REQUIRED WORK - Filter the entries that follow, copying every line in which the word "格式特定于实现和地区" appears.

MATERIAL SUPPLIED -

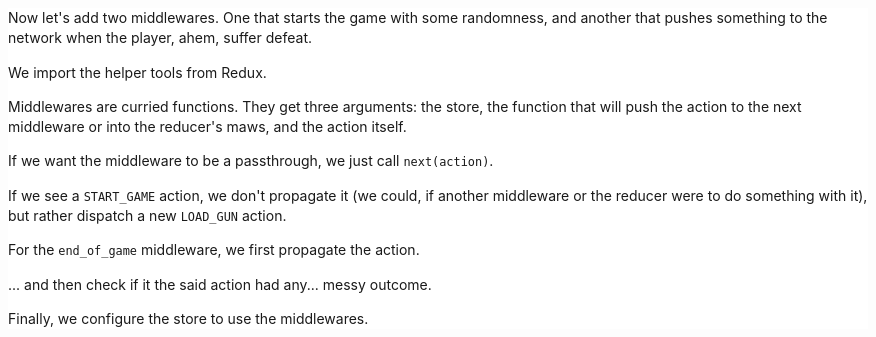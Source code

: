 </Hackthrough>


Now let's add two middlewares. One that starts the game with some randomness,
and another that pushes something to the network when the player, ahem, suffer
defeat.

<Hackthrough>

<Hackstep src="__ENTRY__/middleware_1.javascript">

We import the helper tools from Redux.

</Hackstep>

<Hackstep src="__ENTRY__/middleware_2.javascript">

Middlewares are curried functions. They get
three arguments: the store, the function
that will push the action to the next middleware or
into the reducer's maws, and the action itself.

</Hackstep>

<Hackstep src="__ENTRY__/middleware_3.javascript" lines="2-2">

If we want the middleware to be a passthrough,
we just call `next(action)`.

</Hackstep>

<Hackstep src="__ENTRY__/middleware_4.javascript" lines="6-9">

If we see a `START_GAME` action, we don't propagate 
it (we could, if another middleware 
or the reducer were to do something with it), but rather
dispatch a new `LOAD_GUN` action.

</Hackstep>

<Hackstep src="__ENTRY__/middleware_5.javascript">

For the `end_of_game` middleware, we
first propagate the action.

</Hackstep>

<Hackstep src="__ENTRY__/middleware_6.javascript" lines="5-9">

... and then check if it the said action
had any... messy outcome.

</Hackstep>

<Hackstep src="__ENTRY__/middleware_7.javascript">

Finally, we configure the store to
use the middlewares. 

</Hackstep>

</Hackthrough>
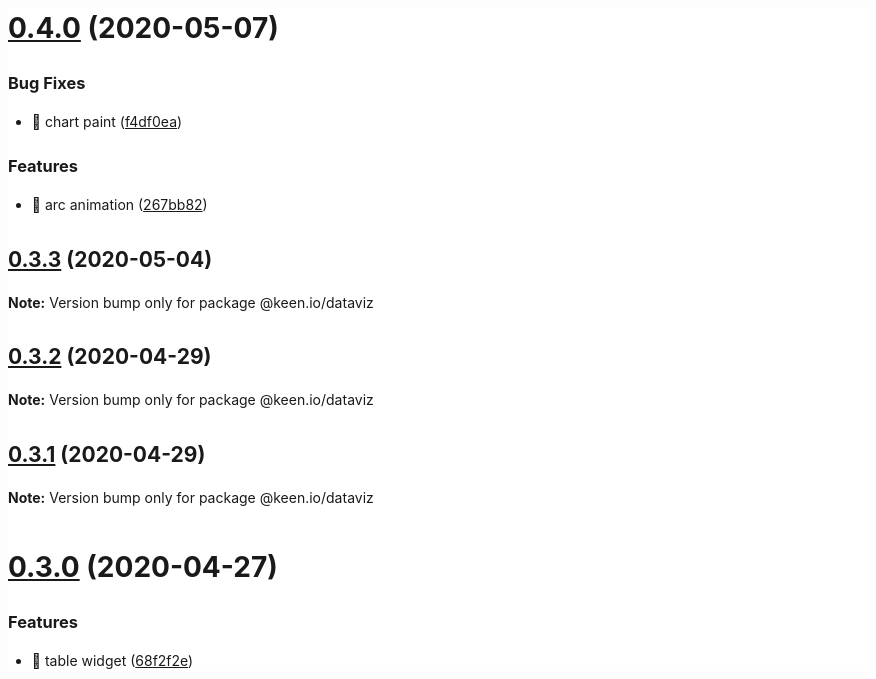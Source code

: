 

# [0.4.0](https://github.com/keen/keen/compare/@keen.io/dataviz@0.3.3...@keen.io/dataviz@0.4.0) (2020-05-07)


### Bug Fixes

* 🐛 chart paint ([f4df0ea](https://github.com/keen/keen/commit/f4df0eaca0d3825cc5d828e15533b1afd30859c3))


### Features

* 🎸 arc animation ([267bb82](https://github.com/keen/keen/commit/267bb82b3fc56649daa95f38a88139a3b85c6e3e))





## [0.3.3](https://github.com/keen/keen/compare/@keen.io/dataviz@0.3.2...@keen.io/dataviz@0.3.3) (2020-05-04)

**Note:** Version bump only for package @keen.io/dataviz





## [0.3.2](https://github.com/keen/keen/compare/@keen.io/dataviz@0.3.1...@keen.io/dataviz@0.3.2) (2020-04-29)

**Note:** Version bump only for package @keen.io/dataviz





## [0.3.1](https://github.com/keen/keen/compare/@keen.io/dataviz@0.3.0...@keen.io/dataviz@0.3.1) (2020-04-29)

**Note:** Version bump only for package @keen.io/dataviz





# [0.3.0](https://github.com/keen/keen/compare/@keen.io/dataviz@0.2.0...@keen.io/dataviz@0.3.0) (2020-04-27)


### Features

* 🎸 table widget ([68f2f2e](https://github.com/keen/keen/commit/68f2f2e55fb99a69aab00a053d283c3d6bf015a4))


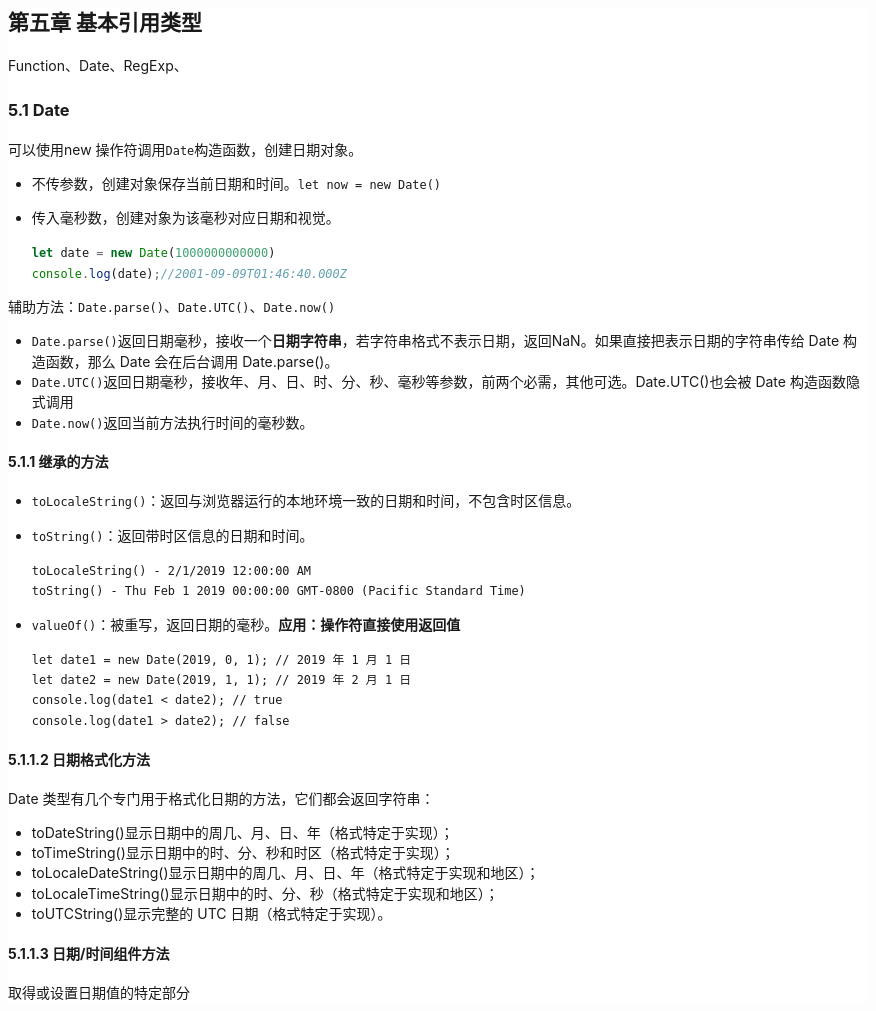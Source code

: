 ## 第五章 基本引用类型

Function、Date、RegExp、

### 5.1 Date

可以使用new 操作符调用`Date`构造函数，创建日期对象。

- 不传参数，创建对象保存当前日期和时间。`let now = new Date()`

- 传入毫秒数，创建对象为该毫秒对应日期和视觉。

  ```js
  let date = new Date(1000000000000)
  console.log(date);//2001-09-09T01:46:40.000Z
  ```

辅助方法：`Date.parse()`、`Date.UTC()`、`Date.now()`

- `Date.parse()`返回日期毫秒，接收一个**日期字符串**，若字符串格式不表示日期，返回NaN。如果直接把表示日期的字符串传给 Date 构造函数，那么 Date 会在后台调用 Date.parse()。
- `Date.UTC()`返回日期毫秒，接收年、月、日、时、分、秒、毫秒等参数，前两个必需，其他可选。Date.UTC()也会被 Date 构造函数隐式调用
- `Date.now()`返回当前方法执行时间的毫秒数。

#### 5.1.1 继承的方法

- `toLocaleString()`：返回与浏览器运行的本地环境一致的日期和时间，不包含时区信息。

- `toString()`：返回带时区信息的日期和时间。

  ```
  toLocaleString() - 2/1/2019 12:00:00 AM 
  toString() - Thu Feb 1 2019 00:00:00 GMT-0800 (Pacific Standard Time)
  ```

- `valueOf()`：被重写，返回日期的毫秒。**应用：操作符直接使用返回值**

  ```JS
  let date1 = new Date(2019, 0, 1); // 2019 年 1 月 1 日
  let date2 = new Date(2019, 1, 1); // 2019 年 2 月 1 日
  console.log(date1 < date2); // true 
  console.log(date1 > date2); // false
  ```

#### 5.1.1.2 日期格式化方法

Date 类型有几个专门用于格式化日期的方法，它们都会返回字符串：

- toDateString()显示日期中的周几、月、日、年（格式特定于实现）；
- toTimeString()显示日期中的时、分、秒和时区（格式特定于实现）；
- toLocaleDateString()显示日期中的周几、月、日、年（格式特定于实现和地区）；
- toLocaleTimeString()显示日期中的时、分、秒（格式特定于实现和地区）；
- toUTCString()显示完整的 UTC 日期（格式特定于实现）。

#### 5.1.1.3 日期/时间组件方法

取得或设置日期值的特定部分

EXPECTED OUTPUT -
- toLocaleDateString()显示日期中的周几、月、日、年（格式特定于实现和地区）；
- toLocaleTimeString()显示日期中的时、分、秒（格式特定于实现和地区）；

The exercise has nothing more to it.